▶ [SUPPLIED INFORMATION]:

============

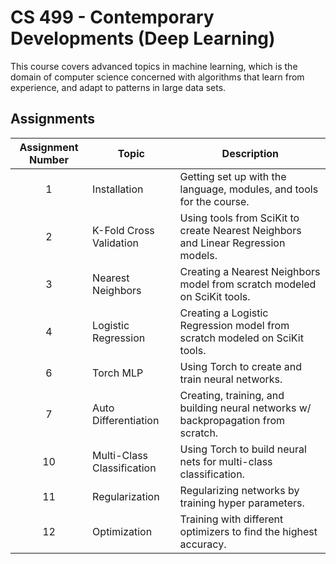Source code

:# CS 499 - Contemporary Developments (Deep Learning)
This course covers advanced topics in machine learning, which is the domain of computer science concerned with algorithms that learn from experience, and adapt to patterns in large data sets.

## Assignments
|Assignment Number|Topic|Description|
|:---:|---|---|
|1|Installation|Getting set up with the language, modules, and tools for the course.|
|2|K-Fold Cross Validation|Using tools from SciKit to create Nearest Neighbors and Linear Regression models.|
|3|Nearest Neighbors|Creating a Nearest Neighbors model from scratch modeled on SciKit tools.|
|4|Logistic Regression|Creating a Logistic Regression model from scratch modeled on SciKit tools.|
|6|Torch MLP|Using Torch to create and train neural networks.|
|7|Auto Differentiation|Creating, training, and building neural networks w/ backpropagation from scratch.|
|10|Multi-Class Classification|Using Torch to build neural nets for multi-class classification.|
|11|Regularization|Regularizing networks by training hyper parameters.|
|12|Optimization|Training with different optimizers to find the highest accuracy.|
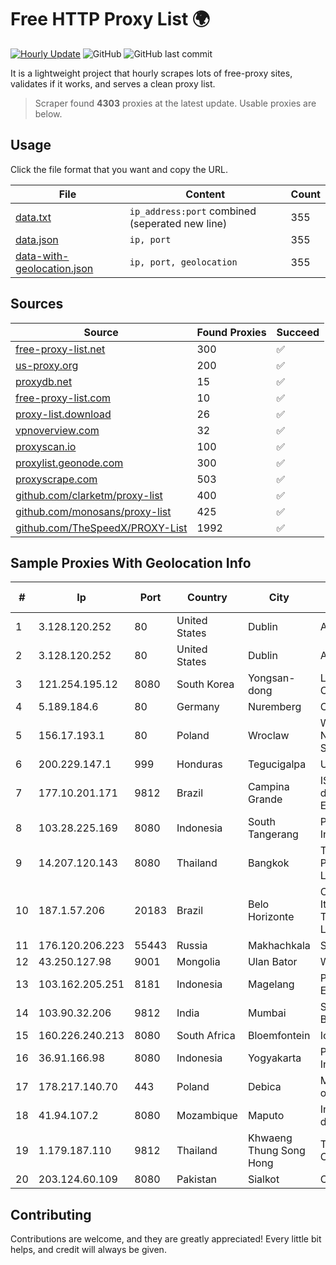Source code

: 
# Free HTTP Proxy List 🌍

[![Hourly Update](https://github.com/mertguvencli/http-proxy-list/actions/workflows/main.yml/badge.svg?branch=main)](https://github.com/mertguvencli/http-proxy-list/actions/workflows/main.yml)
![GitHub](https://img.shields.io/github/license/mertguvencli/http-proxy-list)
![GitHub last commit](https://img.shields.io/github/last-commit/mertguvencli/http-proxy-list)

It is a lightweight project that hourly scrapes lots of free-proxy sites, validates if it works, and serves a clean proxy list.


> Scraper found **4303** proxies at the latest update. Usable proxies are below.

## Usage

Click the file format that you want and copy the URL.


|File|Content|Count|
|----|-------|-----|
|[data.txt](https://raw.githubusercontent.com/mertguvencli/http-proxy-list/main/proxy-list/data.txt)|`ip_address:port` combined (seperated new line)|355|
|[data.json](https://raw.githubusercontent.com/mertguvencli/http-proxy-list/main/proxy-list/data.json)|`ip, port`|355|
|[data-with-geolocation.json](https://raw.githubusercontent.com/mertguvencli/http-proxy-list/main/proxy-list/data-with-geolocation.json)|`ip, port, geolocation`|355|

## Sources

|Source|Found Proxies|Succeed|
|------|-------------|-------|
|[free-proxy-list.net](https://free-proxy-list.net)|300|✅|
|[us-proxy.org](https://www.us-proxy.org)|200|✅|
|[proxydb.net](http://proxydb.net)|15|✅|
|[free-proxy-list.com](https://free-proxy-list.com/?page=&port=&type%5B%5D=http&type%5B%5D=https&up_time=0&search=Search)|10|✅|
|[proxy-list.download](https://www.proxy-list.download/HTTP)|26|✅|
|[vpnoverview.com](https://vpnoverview.com/privacy/anonymous-browsing/free-proxy-servers)|32|✅|
|[proxyscan.io](https://www.proxyscan.io)|100|✅|
|[proxylist.geonode.com](https://proxylist.geonode.com/api/proxy-list?limit=300&page=1&sort_by=lastChecked&sort_type=desc&protocols=http,https)|300|✅|
|[proxyscrape.com](https://api.proxyscrape.com/v2/?request=displayproxies&protocol=http&timeout=10000&country=all&ssl=all&anonymity=all)|503|✅|
|[github.com/clarketm/proxy-list](https://raw.githubusercontent.com/clarketm/proxy-list/master/proxy-list-raw.txt)|400|✅|
|[github.com/monosans/proxy-list](https://raw.githubusercontent.com/monosans/proxy-list/main/proxies/http.txt)|425|✅|
|[github.com/TheSpeedX/PROXY-List](https://raw.githubusercontent.com/TheSpeedX/PROXY-List/master/http.txt)|1992|✅|


## Sample Proxies With Geolocation Info

|#|Ip|Port|Country|City|Internet Service Provider|
|-|--|----|-------|----|-------------------------|
|1|3.128.120.252|80|United States|Dublin|Amazon.com, Inc.|
|2|3.128.120.252|80|United States|Dublin|Amazon.com, Inc.|
|3|121.254.195.12|8080|South Korea|Yongsan-dong|LG DACOM Corporation|
|4|5.189.184.6|80|Germany|Nuremberg|Contabo GmbH|
|5|156.17.193.1|80|Poland|Wroclaw|Wroclaw Centre of Networking and Supercomputing|
|6|200.229.147.1|999|Honduras|Tegucigalpa|Ufinet Panama S.A.|
|7|177.10.201.171|9812|Brazil|Campina Grande|ISPTEC Sistemas de Comunicação Eireli|
|8|103.28.225.169|8080|Indonesia|South Tangerang|PT Palapa Media Indonesia|
|9|14.207.120.143|8080|Thailand|Bangkok|Triple T Broadband Public Company Limited|
|10|187.1.57.206|20183|Brazil|Belo Horizonte|Companhia Itabirana TelecomunicaÔÔes Ltda|
|11|176.120.206.223|55443|Russia|Makhachkala|SUBNET05|
|12|43.250.127.98|9001|Mongolia|Ulan Bator|Wicom Networks|
|13|103.162.205.251|8181|Indonesia|Magelang|PT Jaringan Inti Exadata|
|14|103.90.32.206|9812|India|Mumbai|Shri Samarth Broadband|
|15|160.226.240.213|8080|South Africa|Bloemfontein|Iclix (PTY) Ltd|
|16|36.91.166.98|8080|Indonesia|Yogyakarta|PT Telekomunikasi Indonesia|
|17|178.217.140.70|443|Poland|Debica|Multinet 24 Sp. Z o.o|
|18|41.94.107.2|8080|Mozambique|Maputo|Instituto Nacional de Saude|
|19|1.179.187.110|9812|Thailand|Khwaeng Thung Song Hong|TOT Public Company Limited|
|20|203.124.60.109|8080|Pakistan|Sialkot|COMSATS|



## Contributing

Contributions are welcome, and they are greatly appreciated! Every
little bit helps, and credit will always be given.

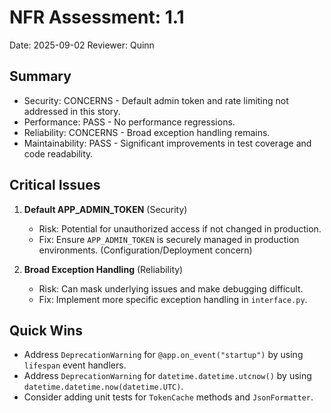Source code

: # NFR Assessment: 1.1

Date: 2025-09-02
Reviewer: Quinn

## Summary

- Security: CONCERNS - Default admin token and rate limiting not addressed in this story.
- Performance: PASS - No performance regressions.
- Reliability: CONCERNS - Broad exception handling remains.
- Maintainability: PASS - Significant improvements in test coverage and code readability.

## Critical Issues

1.  **Default APP_ADMIN_TOKEN** (Security)
    *   Risk: Potential for unauthorized access if not changed in production.
    *   Fix: Ensure `APP_ADMIN_TOKEN` is securely managed in production environments. (Configuration/Deployment concern)

2.  **Broad Exception Handling** (Reliability)
    *   Risk: Can mask underlying issues and make debugging difficult.
    *   Fix: Implement more specific exception handling in `interface.py`.

## Quick Wins

- Address `DeprecationWarning` for `@app.on_event("startup")` by using `lifespan` event handlers.
- Address `DeprecationWarning` for `datetime.datetime.utcnow()` by using `datetime.datetime.now(datetime.UTC)`.
- Consider adding unit tests for `TokenCache` methods and `JsonFormatter`.
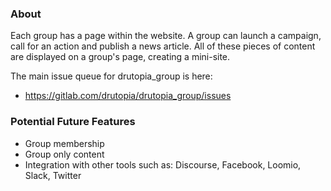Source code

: <!-- writeme -->

### About

Each group has a page within the website. A group can launch a campaign, call for
an action and publish a news article. All of these pieces of content are displayed
on a group's page, creating a mini-site.

The main issue queue for drutopia_group is here:
* https://gitlab.com/drutopia/drutopia_group/issues

### Potential Future Features

* Group membership
* Group only content
* Integration with other tools such as: Discourse, Facebook, Loomio, Slack, Twitter

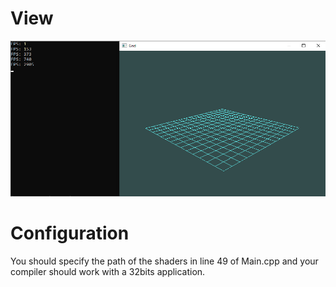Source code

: # View

![](img/readme/view.png)

# Configuration

You should specify the path of the shaders in line 49 of Main.cpp and your compiler should work with a 32bits application.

============

From the line with "- Consider adding" up to and including the line with "Group only content" above, retype every line exactly and nothing more; leave out the pictures.

▶ [RESULT OF THIS EXERCISE]:
- Consider adding unit tests for `TokenCache` methods and `JsonFormatter`.
Source code

: <!-- writeme -->

### About

Each group has a page within the website. A group can launch a campaign, call for
an action and publish a news article. All of these pieces of content are displayed
on a group's page, creating a mini-site.

The main issue queue for drutopia_group is here:
* https://gitlab.com/drutopia/drutopia_group/issues

### Potential Future Features

* Group membership
* Group only content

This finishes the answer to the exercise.